### INSTRUCTIONS FOR THE TASK
For these records, count the lines containing the word "textbf" and respond with the number alone.

Saved entries
——————————

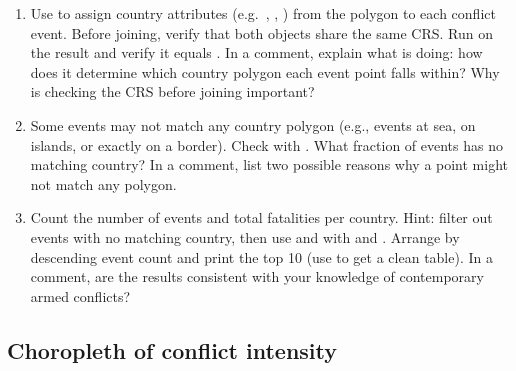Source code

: \begin{enumerate}[label=\alph*)]
  \item Use  to assign country attributes (e.g.\ , , ) from the  polygon to each conflict event. Before joining, verify that both objects share the same CRS. Run  on the result and verify it equals . In a comment, explain what  is doing: how does it determine which country polygon each event point falls within? Why is checking the CRS before joining important?

  \item Some events may not match any country polygon (e.g., events at sea, on islands, or exactly on a border). Check with . What fraction of events has no matching country? In a comment, list two possible reasons why a point might not match any polygon.

  \item Count the number of events and total fatalities per country. Hint: filter out events with no matching country, then use  and  with  and . Arrange by descending event count and print the top 10 (use  to get a clean table). In a comment, are the results consistent with your knowledge of contemporary armed conflicts?
\end{enumerate}

\subsection{Choropleth of conflict intensity}

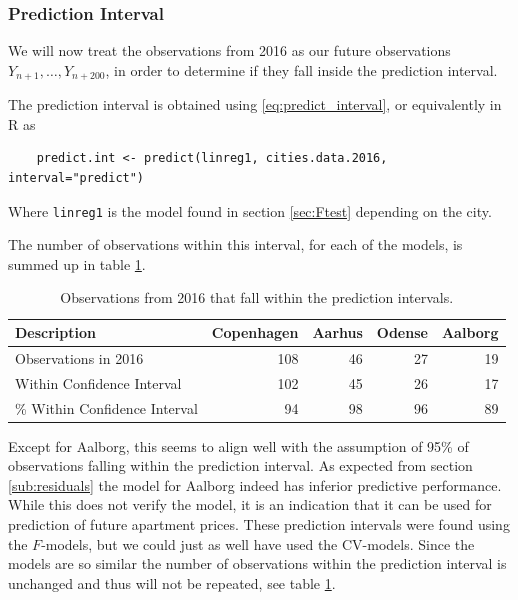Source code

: \subsubsection{Prediction Interval}
We will now treat the observations from 2016 as our future observations $Y_{n+1}, \ldots, Y_{n+200}$, in order to determine if they fall inside the prediction interval.

The prediction interval is obtained using \eqref{eq:predict_interval}, or equivalently in R as
\begin{lstlisting}
    predict.int <- predict(linreg1, cities.data.2016, interval="predict")
\end{lstlisting}
Where \texttt{linreg1} is the model found in section \ref{sec:Ftest} depending on the city. 

The number of observations within this interval, for each of the models, is summed up in table \ref{tbl:Within_prediction_interval}. 
\begin{table}[H]
    \centering
    \begin{tabular}{l|rrrr}
        \toprule
        \textbf{Description} & \textbf{Copenhagen} & \textbf{Aarhus} & \textbf{Odense} & \textbf{Aalborg}\\
        \midrule
        Observations in 2016 & 108              & 46         & 27            & 19 \\
        Within Confidence Interval & 102           & 45            & 26        & 17 \\
        \% Within Confidence Interval & 94    & 98  & 96  & 89 \\
        \bottomrule
    \end{tabular}
    \caption{Observations from 2016 that fall within the prediction intervals.}
    \label{tbl:Within_prediction_interval}
\end{table}
Except for Aalborg, this seems to align well with the assumption of 95\% of observations falling within the prediction interval.
As expected from section \ref{sub:residuals} the model for Aalborg indeed has inferior predictive performance. 
While this does not verify the model, it is an indication that it can be used for prediction of future apartment prices.
These prediction intervals were found using the $F$-models, but we could just as well have used the CV-models. 
Since the models are so similar the number of observations within the prediction interval is unchanged and thus will not be repeated, see table \ref{tbl:Within_prediction_interval}.

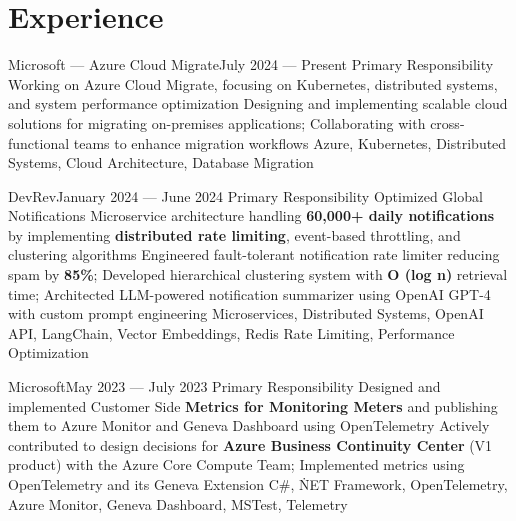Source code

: \section{Experience}
\resumeSubHeadingListStart
{}
{Microsoft --- Azure Cloud Migrate}{July 2024 --- Present}
\resumeItemListStart
      \resumeItem
        {Primary Responsibility}
        {Working on Azure Cloud Migrate, focusing on Kubernetes, distributed systems, and system performance optimization}
      {Designing and implementing scalable cloud solutions for migrating on-premises applications; Collaborating with cross-functional teams to enhance migration workflows}
      {Azure, Kubernetes, Distributed Systems, Cloud Architecture, Database Migration}
  \resumeItemListEnd
\resumeSubHeadingListEnd

\resumeSubHeadingListStart
{}
{DevRev}{January 2024 --- June 2024}
\resumeItemListStart
      \resumeItem
        {Primary Responsibility}
        {Optimized Global Notifications Microservice architecture handling \textbf{60,000+ daily notifications} by implementing \textbf{distributed rate limiting}, event-based throttling, and clustering algorithms}
      {Engineered fault-tolerant notification rate limiter reducing spam by \textbf{85\%}; Developed hierarchical clustering system with \textbf{O (log n)} retrieval time; Architected LLM-powered notification summarizer using OpenAI GPT-4 with custom prompt engineering}
      {Microservices, Distributed Systems, OpenAI API, LangChain, Vector Embeddings, Redis Rate Limiting, Performance Optimization}
\resumeItemListEnd
\resumeSubHeadingListEnd

\resumeSubHeadingListStart
{}
{Microsoft}{May 2023 --- July 2023}
\resumeItemListStart
      \resumeItem
        {Primary Responsibility}
        {Designed and implemented Customer Side \textbf{Metrics for Monitoring Meters} and publishing them to Azure Monitor and Geneva Dashboard using OpenTelemetry}
      {Actively contributed to design decisions for \textbf{Azure Business Continuity Center} (V1 product) with the Azure Core Compute Team; Implemented metrics using OpenTelemetry and its Geneva Extension}
      {C\#, \.NET Framework, OpenTelemetry, Azure Monitor, Geneva Dashboard, MSTest, Telemetry}
\resumeItemListEnd
\resumeSubHeadingListEnd

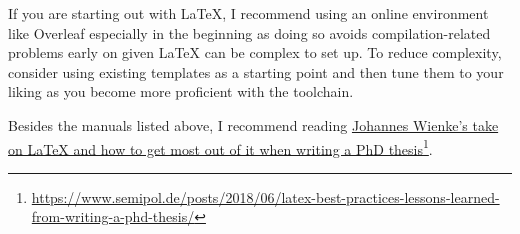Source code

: If you are starting out with LaTeX, I recommend using an online environment like Overleaf especially in the beginning as doing so avoids compilation-related problems early on given LaTeX can be complex to set up.
To reduce complexity, consider using existing templates as a starting point and then tune them to your liking as you become more proficient with the toolchain.

Besides the manuals listed above, I recommend reading \href{https://www.semipol.de/posts/2018/06/latex-best-practices-lessons-learned-from-writing-a-phd-thesis/}{Johannes Wienke's take on LaTeX and how to get most out of it when writing a PhD thesis}\footnote{\url{https://www.semipol.de/posts/2018/06/latex-best-practices-lessons-learned-from-writing-a-phd-thesis/}}.
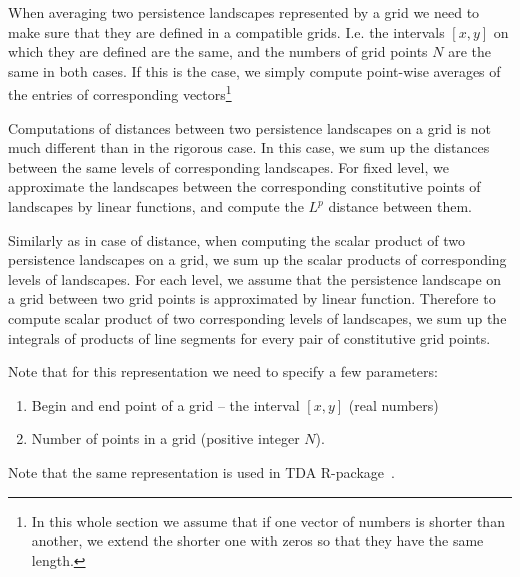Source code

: \documentclass[11pt]{article}
\begin{document}
When averaging two persistence landscapes represented by a grid we need to make sure that they are defined in a compatible grids. I.e. the intervals $[x,y]$ on which they are defined are the same, and the numbers of grid points $N$ are the same in both cases. If this is the case, we simply compute point-wise averages of the entries of corresponding vectors\footnote{In this whole section we assume that if one vector of numbers is shorter than another, we extend the shorter one with zeros so that they have the same length.}

Computations of distances between two persistence landscapes on a grid is not much different than in the rigorous case. In this case, we sum up the distances between the same levels of corresponding landscapes. For fixed level, we approximate the landscapes between the corresponding constitutive points of landscapes by linear functions, and compute the $L^p$ distance between them.

Similarly as in case of distance, when computing the scalar product of two persistence landscapes on a grid, we sum up the scalar products of corresponding levels of landscapes. For each level, we assume that the persistence landscape on a grid between two grid points is approximated by linear function. Therefore to compute scalar product of two corresponding levels of landscapes, we sum up the integrals of products of line segments for every pair of constitutive grid points. 

Note that for this representation we need to specify a few parameters:
\begin{enumerate}
\item Begin and end point of a grid -- the interval $[x,y]$ (real numbers)

\item Number of points in a grid (positive integer $N$).
\end{enumerate}

Note that the same representation is used in TDA R-package~\cite{tda}.
\end{document}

——————————

### SOLUTION TO THE PROBLEM
5